« Trouver la mort »

 

Suite à un éboulis ou une tuerie quelconque, les médias font le bilan de ceux qui y ont laissé la vie. Et qui, heureusement, ont « trouvé la mort ».

Mais revenons à nos moutons, moutons.

Décidément, on n’est pas à l’aise avec la Grande Faucheuse.
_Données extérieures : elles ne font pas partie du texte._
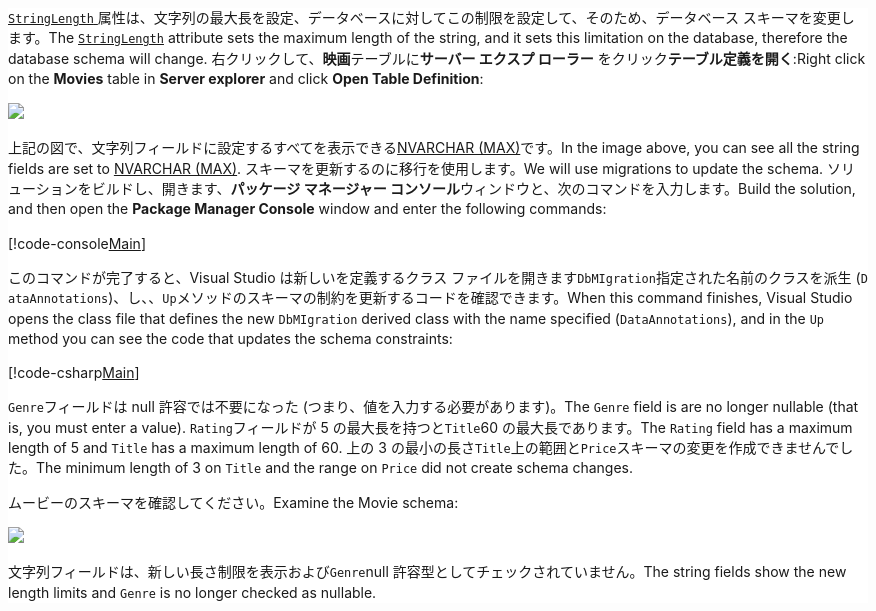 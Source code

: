 <span data-ttu-id="a2e64-120">[ `StringLength` ](https://msdn.microsoft.com/library/system.componentmodel.dataannotations.stringlengthattribute.aspx)属性は、文字列の最大長を設定、データベースに対してこの制限を設定して、そのため、データベース スキーマを変更します。</span><span class="sxs-lookup"><span data-stu-id="a2e64-120">The [`StringLength`](https://msdn.microsoft.com/library/system.componentmodel.dataannotations.stringlengthattribute.aspx) attribute sets the maximum length of the string, and it sets this limitation on the database, therefore the database schema will change.</span></span> <span data-ttu-id="a2e64-121">右クリックして、**映画**テーブルに**サーバー エクスプ ローラー**  をクリック**テーブル定義を開く**:</span><span class="sxs-lookup"><span data-stu-id="a2e64-121">Right click on the **Movies** table in **Server explorer** and click **Open Table Definition**:</span></span>

![](adding-validation/_static/image1.png)

<span data-ttu-id="a2e64-122">上記の図で、文字列フィールドに設定するすべてを表示できる[NVARCHAR (MAX)](https://technet.microsoft.com/library/ms186939.aspx)です。</span><span class="sxs-lookup"><span data-stu-id="a2e64-122">In the image above, you can see all the string fields are set to [NVARCHAR (MAX)](https://technet.microsoft.com/library/ms186939.aspx).</span></span> <span data-ttu-id="a2e64-123">スキーマを更新するのに移行を使用します。</span><span class="sxs-lookup"><span data-stu-id="a2e64-123">We will use migrations to update the schema.</span></span> <span data-ttu-id="a2e64-124">ソリューションをビルドし、開きます、**パッケージ マネージャー コンソール**ウィンドウと、次のコマンドを入力します。</span><span class="sxs-lookup"><span data-stu-id="a2e64-124">Build the solution, and then open the **Package Manager Console** window and enter the following commands:</span></span>

[!code-console[Main](adding-validation/samples/sample2.cmd)]

<span data-ttu-id="a2e64-125">このコマンドが完了すると、Visual Studio は新しいを定義するクラス ファイルを開きます`DbMIgration`指定された名前のクラスを派生 (`DataAnnotations`)、し、、`Up`メソッドのスキーマの制約を更新するコードを確認できます。</span><span class="sxs-lookup"><span data-stu-id="a2e64-125">When this command finishes, Visual Studio opens the class file that defines the new `DbMIgration` derived class with the name specified (`DataAnnotations`), and in the `Up` method you can see the code that updates the schema constraints:</span></span>

[!code-csharp[Main](adding-validation/samples/sample3.cs)]

<span data-ttu-id="a2e64-126">`Genre`フィールドは null 許容では不要になった (つまり、値を入力する必要があります)。</span><span class="sxs-lookup"><span data-stu-id="a2e64-126">The `Genre` field is are no longer nullable (that is, you must enter a value).</span></span> <span data-ttu-id="a2e64-127">`Rating`フィールドが 5 の最大長を持つと`Title`60 の最大長であります。</span><span class="sxs-lookup"><span data-stu-id="a2e64-127">The `Rating` field has a maximum length of 5 and `Title` has a maximum length of 60.</span></span> <span data-ttu-id="a2e64-128">上の 3 の最小の長さ`Title`上の範囲と`Price`スキーマの変更を作成できませんでした。</span><span class="sxs-lookup"><span data-stu-id="a2e64-128">The minimum length of 3 on `Title` and the range on `Price` did not create schema changes.</span></span>

<span data-ttu-id="a2e64-129">ムービーのスキーマを確認してください。</span><span class="sxs-lookup"><span data-stu-id="a2e64-129">Examine the Movie schema:</span></span>

![](adding-validation/_static/image2.png)

<span data-ttu-id="a2e64-130">文字列フィールドは、新しい長さ制限を表示および`Genre`null 許容型としてチェックされていません。</span><span class="sxs-lookup"><span data-stu-id="a2e64-130">The string fields show the new length limits and `Genre` is no longer checked as nullable.</span></span>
Dès qu’elle s’invite quelque part, celle-ci, les paraphrases vont bon train :

la Grande Faucheuse,
x n’est plus,
on apprend la disparition de x,
Dieu a rappelé x à ses côtés…

Plutôt mourir que de la regarder en face.

Le lexique familier n’est pas en reste :

y rester, clamser, casser sa pipe, passer l’arme à gauche…

 

Pour « trouver la mort », c’est plus subtil : elle s’affiche en toutes lettres et vous frappe de plein fouet. Ce qui est la pire des morts, puisqu’elle survient dans des circonstances sinon tragiques, du moins suspectes.

Or trouver, c’est plutôt une bonne nouvelle, d’habitude. Trouver une pièce par terre, trouver la solution, trouver à qui parler.
En côtoyant la fin des haricots, le verbe est censé l’attendrir. Mais « trouver la mort » ne soulage personne. Sauf les journaleux, ça leur évite d’appeler un chat un chat.

 

Dans un registre nettement plus gai, on ne peut s’empêcher de « tomber amoureux » ou de « tomber enceinte ». Là encore, sans crier gare.

Or tomber, c’est plutôt une mauvaise nouvelle, d’habitude. Tomber sur un os, tomber malade, tomber sur plus fort que soi.
Associé à des événements heureux, le verbe est censé nous mettre en garde sur leur côté éphémère (afin qu’on ne tombe pas de haut). Ça ne dissuade personne. Quant aux journaleux, ils continuent à tomber raide dingue de ces tournures.

 

Attention, stricto sensu, les victimes du hors-piste ne peuvent « trouver la mort », vu qu’elles l’ont bien cherchée.

Merci de votre attention.

 

Secret

 

N’allez pas confier vos secrets à n’importe qui. Dès l’instant où ils tombent dans l’oreille d’un pote, même trié sur le volet, ils cessent d’être secrets, ipso facto. Un secret, c’est sacré.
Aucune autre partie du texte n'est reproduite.